Collected data:
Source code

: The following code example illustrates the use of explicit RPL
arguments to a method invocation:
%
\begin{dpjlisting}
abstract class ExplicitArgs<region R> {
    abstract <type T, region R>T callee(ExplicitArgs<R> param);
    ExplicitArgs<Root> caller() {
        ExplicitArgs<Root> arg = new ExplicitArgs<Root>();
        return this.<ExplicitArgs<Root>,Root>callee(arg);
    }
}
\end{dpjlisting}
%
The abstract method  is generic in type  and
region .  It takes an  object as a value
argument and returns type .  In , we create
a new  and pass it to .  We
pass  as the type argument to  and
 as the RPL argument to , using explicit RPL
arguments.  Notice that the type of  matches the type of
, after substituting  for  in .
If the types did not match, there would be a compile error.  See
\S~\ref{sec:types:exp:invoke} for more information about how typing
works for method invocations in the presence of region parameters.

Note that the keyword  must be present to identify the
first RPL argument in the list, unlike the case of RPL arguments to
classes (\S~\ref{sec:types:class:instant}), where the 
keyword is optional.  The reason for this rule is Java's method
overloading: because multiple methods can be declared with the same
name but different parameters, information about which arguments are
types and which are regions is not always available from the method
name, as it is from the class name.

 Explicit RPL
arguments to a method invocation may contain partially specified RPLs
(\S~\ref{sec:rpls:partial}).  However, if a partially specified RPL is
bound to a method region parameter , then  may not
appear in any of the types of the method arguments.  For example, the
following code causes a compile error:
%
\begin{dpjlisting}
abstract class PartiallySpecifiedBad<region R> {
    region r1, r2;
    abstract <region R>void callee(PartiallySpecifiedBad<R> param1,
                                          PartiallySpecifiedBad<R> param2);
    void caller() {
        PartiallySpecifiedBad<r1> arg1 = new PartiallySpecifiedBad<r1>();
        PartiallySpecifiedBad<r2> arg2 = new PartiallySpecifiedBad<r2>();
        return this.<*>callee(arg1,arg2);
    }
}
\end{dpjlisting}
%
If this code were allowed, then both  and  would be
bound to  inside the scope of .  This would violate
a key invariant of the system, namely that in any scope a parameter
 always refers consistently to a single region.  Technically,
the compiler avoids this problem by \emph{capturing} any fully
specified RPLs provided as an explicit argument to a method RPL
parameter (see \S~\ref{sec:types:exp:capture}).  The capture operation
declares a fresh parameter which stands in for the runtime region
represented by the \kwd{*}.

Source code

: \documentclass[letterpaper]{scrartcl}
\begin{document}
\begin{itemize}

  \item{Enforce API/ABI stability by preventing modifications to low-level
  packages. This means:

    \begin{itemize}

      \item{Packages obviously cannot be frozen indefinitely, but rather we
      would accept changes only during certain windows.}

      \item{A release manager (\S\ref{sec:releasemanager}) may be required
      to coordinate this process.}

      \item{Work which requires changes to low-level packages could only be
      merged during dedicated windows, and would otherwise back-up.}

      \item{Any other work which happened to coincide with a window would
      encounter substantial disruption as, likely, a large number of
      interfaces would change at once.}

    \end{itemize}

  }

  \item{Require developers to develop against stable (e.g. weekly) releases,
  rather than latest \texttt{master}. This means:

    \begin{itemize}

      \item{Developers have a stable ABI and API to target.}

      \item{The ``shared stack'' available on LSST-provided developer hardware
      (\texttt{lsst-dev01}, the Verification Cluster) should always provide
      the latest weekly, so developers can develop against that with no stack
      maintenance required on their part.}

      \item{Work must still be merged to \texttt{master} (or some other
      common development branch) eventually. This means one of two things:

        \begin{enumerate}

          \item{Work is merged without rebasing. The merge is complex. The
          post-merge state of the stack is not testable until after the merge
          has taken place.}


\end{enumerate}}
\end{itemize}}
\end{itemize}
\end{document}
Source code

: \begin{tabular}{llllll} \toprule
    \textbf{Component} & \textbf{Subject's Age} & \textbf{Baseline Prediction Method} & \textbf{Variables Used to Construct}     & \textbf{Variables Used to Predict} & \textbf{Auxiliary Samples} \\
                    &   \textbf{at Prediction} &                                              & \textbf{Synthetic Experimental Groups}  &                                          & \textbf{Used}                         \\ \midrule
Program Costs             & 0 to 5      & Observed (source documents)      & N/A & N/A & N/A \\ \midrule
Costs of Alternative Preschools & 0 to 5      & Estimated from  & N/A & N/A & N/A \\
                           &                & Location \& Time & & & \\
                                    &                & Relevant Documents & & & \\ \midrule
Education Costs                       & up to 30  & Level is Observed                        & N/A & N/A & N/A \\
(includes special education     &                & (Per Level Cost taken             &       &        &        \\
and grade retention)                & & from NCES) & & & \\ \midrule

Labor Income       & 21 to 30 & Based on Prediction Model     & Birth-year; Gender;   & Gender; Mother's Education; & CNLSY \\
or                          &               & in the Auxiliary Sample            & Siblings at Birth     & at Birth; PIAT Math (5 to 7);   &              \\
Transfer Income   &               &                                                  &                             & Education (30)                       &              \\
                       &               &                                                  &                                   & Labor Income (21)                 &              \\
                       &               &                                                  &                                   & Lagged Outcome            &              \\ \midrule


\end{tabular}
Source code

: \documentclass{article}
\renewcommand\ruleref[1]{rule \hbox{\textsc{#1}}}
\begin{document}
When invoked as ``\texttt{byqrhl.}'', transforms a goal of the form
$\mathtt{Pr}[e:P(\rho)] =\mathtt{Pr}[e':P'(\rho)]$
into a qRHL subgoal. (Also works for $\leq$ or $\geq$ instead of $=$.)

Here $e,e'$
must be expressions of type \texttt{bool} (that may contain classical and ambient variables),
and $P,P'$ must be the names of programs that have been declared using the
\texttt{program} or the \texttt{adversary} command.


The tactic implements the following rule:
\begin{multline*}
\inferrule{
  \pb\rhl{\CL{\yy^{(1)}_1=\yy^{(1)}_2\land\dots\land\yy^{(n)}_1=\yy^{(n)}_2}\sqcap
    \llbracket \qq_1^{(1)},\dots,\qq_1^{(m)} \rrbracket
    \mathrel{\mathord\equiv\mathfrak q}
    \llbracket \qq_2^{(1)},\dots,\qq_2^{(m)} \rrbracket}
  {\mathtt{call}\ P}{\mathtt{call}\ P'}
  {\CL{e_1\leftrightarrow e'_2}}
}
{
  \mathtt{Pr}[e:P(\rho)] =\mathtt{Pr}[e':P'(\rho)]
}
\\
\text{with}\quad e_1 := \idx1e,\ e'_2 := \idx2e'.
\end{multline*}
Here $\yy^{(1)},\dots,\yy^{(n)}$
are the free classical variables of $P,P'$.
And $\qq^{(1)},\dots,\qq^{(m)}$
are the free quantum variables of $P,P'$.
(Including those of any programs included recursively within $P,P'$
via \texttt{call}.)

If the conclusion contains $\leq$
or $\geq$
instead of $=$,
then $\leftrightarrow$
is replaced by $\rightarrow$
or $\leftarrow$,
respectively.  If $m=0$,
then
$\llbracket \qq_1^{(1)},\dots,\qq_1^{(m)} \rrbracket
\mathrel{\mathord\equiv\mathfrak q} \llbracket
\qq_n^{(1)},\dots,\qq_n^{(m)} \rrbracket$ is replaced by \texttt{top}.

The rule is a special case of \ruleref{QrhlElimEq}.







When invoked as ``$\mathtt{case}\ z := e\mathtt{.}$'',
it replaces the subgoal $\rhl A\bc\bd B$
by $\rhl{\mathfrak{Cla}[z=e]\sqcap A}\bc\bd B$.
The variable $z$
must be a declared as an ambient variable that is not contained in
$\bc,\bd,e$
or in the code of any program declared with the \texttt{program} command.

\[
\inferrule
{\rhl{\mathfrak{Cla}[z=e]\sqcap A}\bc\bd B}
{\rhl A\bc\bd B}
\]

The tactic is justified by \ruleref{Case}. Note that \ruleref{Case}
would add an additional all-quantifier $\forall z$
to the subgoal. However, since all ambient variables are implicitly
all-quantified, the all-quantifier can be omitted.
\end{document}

Description of the task: Show every line in the records above that contains the word "mathrel".

Worked solution:
    \mathrel{\mathord\equiv\mathfrak q}
\mathrel{\mathord\equiv\mathfrak q} \llbracket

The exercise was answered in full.